What is at risk if the outer "tube" peels open, or the inner tube buckles or kinks?

Could you buy 2 channels with shorter flanges ? []

Attached is a picture of the outer tube detail I think you need.

Some would say FEA and weld analysis are mutually exclusive. The actual weld geometry will be pretty far from what is, or perhaps even can be modeled.

### RE: Peeling Force Calculation

(OP)
I apologize for my message delay.
Thank you everybody for sharing your ideas!

@ Kingnero
Your diagram should be rotated by 90 degrees clockwise. Flat plate is horizontal, and takes the compression load from the inserted member.

@ Tmoose

"Does your channel really have sharp corners where the web meets the flanges?" Would you mind clarifying the question, please?
"Are the relative thicknesses as shown in the Feb 10 image? Your original post suggested .05" thick walls I think.
The actual loading would be useful to now" I have never mentioned any thickness in my messages. My first message tells that clearance does exist between two members, and it leads to "some play between the members" which leads to a line contact. I hope this clear.

I failed to title my thread properly. It should have been titled "how to estimate a weld strength under the effect of a peeling force"

Not really trying to find solution (or "way around") to this case. I need to run theoretical calculations and prove whether this system would fail or FOS is above a reasonable doubt. :)

Once again, Thank you everybody!

### RE: Peeling Force Calculation

#### Quote (SSergey)

@ Kingnero
Your diagram should be rotated by 90 degrees clockwise. Flat plate is horizontal, and takes the compression load from the inserted member.
Should have posted such a diagram yourself, and don't have us guessing.

And I'd call it shear, but it's indeed a combined load within the weld.

### RE: Peeling Force Calculation

(OP)
@ Kingnero
"Should have posted such a diagram yourself, and don't have us guessing."

I apologize for not being clear in the beginning. Will be much better next time. Please, see the attached image. I am interested in the strength of a fillet weld of a larger welded tube.

@ Tmoose, I hope the the attached image answers your question as well.

Thanks to both of you!

https://files.engineering.com/getfile.aspx?folder=...

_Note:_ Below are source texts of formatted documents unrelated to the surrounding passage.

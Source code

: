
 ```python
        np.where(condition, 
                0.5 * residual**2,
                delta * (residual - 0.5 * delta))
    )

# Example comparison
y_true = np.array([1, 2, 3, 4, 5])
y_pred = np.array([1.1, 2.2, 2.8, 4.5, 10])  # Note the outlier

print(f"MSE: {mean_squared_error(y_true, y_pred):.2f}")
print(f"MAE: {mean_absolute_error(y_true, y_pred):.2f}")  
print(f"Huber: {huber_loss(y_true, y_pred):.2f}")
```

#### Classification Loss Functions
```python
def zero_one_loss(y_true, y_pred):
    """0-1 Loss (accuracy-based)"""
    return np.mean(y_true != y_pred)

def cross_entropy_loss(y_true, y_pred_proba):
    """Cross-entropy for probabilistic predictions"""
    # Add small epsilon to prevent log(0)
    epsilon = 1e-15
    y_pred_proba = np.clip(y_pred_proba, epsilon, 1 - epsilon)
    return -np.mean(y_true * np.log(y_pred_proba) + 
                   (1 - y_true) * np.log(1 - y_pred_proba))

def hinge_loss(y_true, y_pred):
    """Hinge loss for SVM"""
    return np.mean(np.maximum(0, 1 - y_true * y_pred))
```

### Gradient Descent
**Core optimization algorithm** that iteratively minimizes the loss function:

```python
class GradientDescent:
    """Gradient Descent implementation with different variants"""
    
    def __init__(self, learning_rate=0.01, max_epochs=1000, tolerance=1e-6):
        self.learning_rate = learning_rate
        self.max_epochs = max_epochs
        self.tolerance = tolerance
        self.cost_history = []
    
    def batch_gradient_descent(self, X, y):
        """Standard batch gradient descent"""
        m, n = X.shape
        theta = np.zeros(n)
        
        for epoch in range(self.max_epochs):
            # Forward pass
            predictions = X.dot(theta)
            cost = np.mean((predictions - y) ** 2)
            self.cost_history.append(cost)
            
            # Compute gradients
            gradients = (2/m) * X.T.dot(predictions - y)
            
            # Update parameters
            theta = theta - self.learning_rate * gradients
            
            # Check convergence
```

### RE: Peeling Force Calculation

See attached file, this is how I'd start. Your codes might be different though.
I'd neglect torsion and bending depending on thicknesses of the parts and magnitude of forces. instead of taking half of the force on each side, you can take 2/3F in order to compensate for the bending.

### RE: Peeling Force Calculation

SSergey:

The tight fit of your two boom members within each other is not very practical in the real fabricating world. Formed and welded members never fit the way you wish they would, or stay straight after welding, so you end up having to machine everything. You would like a well defined bearing surface, replaceable wear surface, on the innermost left end top surface of the right boom member. Likewise, you want a well defined bearing surface, replaceable wear surface, on the inside, of the bottom flange of the left (outer) boom member, right out at its right tip. Now, you have well defined bearing points as you analyze the boom and their wear can be managed. These bearing pls. may be steel bars, there are some plastics which work well, or these bearing points could be four cam rollers on wear pls.

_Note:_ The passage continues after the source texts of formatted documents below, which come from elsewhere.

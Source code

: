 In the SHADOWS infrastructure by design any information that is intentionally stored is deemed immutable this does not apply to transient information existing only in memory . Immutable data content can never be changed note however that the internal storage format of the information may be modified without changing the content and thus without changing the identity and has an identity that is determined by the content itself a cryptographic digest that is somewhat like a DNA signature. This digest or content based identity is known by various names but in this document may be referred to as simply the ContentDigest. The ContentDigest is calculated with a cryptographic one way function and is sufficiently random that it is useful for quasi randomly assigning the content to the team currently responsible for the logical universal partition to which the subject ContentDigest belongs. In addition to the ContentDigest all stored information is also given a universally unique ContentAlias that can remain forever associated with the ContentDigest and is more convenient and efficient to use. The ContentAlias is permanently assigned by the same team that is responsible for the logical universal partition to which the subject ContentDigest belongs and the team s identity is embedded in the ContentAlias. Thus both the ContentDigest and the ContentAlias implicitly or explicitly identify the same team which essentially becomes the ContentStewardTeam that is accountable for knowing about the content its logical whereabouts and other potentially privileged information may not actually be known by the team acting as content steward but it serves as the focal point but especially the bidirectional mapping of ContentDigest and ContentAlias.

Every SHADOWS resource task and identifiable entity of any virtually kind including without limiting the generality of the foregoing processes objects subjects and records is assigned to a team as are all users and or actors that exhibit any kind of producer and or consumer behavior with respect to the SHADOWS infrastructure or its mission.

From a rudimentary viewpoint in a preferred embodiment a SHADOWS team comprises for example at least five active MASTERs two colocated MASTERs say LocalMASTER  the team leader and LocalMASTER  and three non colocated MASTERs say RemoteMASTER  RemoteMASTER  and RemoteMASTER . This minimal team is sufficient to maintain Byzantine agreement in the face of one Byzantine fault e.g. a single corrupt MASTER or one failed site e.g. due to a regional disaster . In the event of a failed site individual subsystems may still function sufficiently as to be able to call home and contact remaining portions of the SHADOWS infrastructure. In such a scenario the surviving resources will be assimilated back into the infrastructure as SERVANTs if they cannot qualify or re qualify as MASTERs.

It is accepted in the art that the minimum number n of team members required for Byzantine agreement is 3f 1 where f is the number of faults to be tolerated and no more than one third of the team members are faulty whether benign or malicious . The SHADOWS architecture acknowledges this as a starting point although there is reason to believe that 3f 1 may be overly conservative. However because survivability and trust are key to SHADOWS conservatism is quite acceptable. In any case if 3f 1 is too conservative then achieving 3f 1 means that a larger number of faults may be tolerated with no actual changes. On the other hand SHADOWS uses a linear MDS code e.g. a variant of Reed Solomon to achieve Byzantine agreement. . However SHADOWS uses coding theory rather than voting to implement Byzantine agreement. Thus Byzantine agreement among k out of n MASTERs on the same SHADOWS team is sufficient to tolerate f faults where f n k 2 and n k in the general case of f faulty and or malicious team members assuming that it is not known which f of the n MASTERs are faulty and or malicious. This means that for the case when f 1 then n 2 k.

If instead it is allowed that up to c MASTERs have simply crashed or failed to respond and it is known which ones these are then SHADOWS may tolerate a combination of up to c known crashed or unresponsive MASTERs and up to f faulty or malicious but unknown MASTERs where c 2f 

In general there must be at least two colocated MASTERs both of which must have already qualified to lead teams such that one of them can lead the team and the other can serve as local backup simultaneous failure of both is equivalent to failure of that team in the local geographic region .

Next, you want to get those reaction forces as directly and cleanly as possible into the webs of the of the two main members. And, you are certainly not doing that by applying them to the flanges, and then through an inferior fillet weld end (termination) and finally into the webs. Those weld terminations are really likely to just unzip since you are applying the max. loads/stresses at the worst locations on those welds. This is an awful weld condition for that loading, and it must be corrected, or eliminated. Consider the flg. pl. flexing and bending and how this pries on the weld roots. Uniform bearing doesn’t exist on the flg. pls., they well bend and all the bearing reaction is concentrated out near the webs. So, try to put the loads directly into the webs and eliminate those stress raisers. Look at most booms and you will see some sort of reinforcement around the tip of the outer boom section, or special detailing to manage these large ripping reactions.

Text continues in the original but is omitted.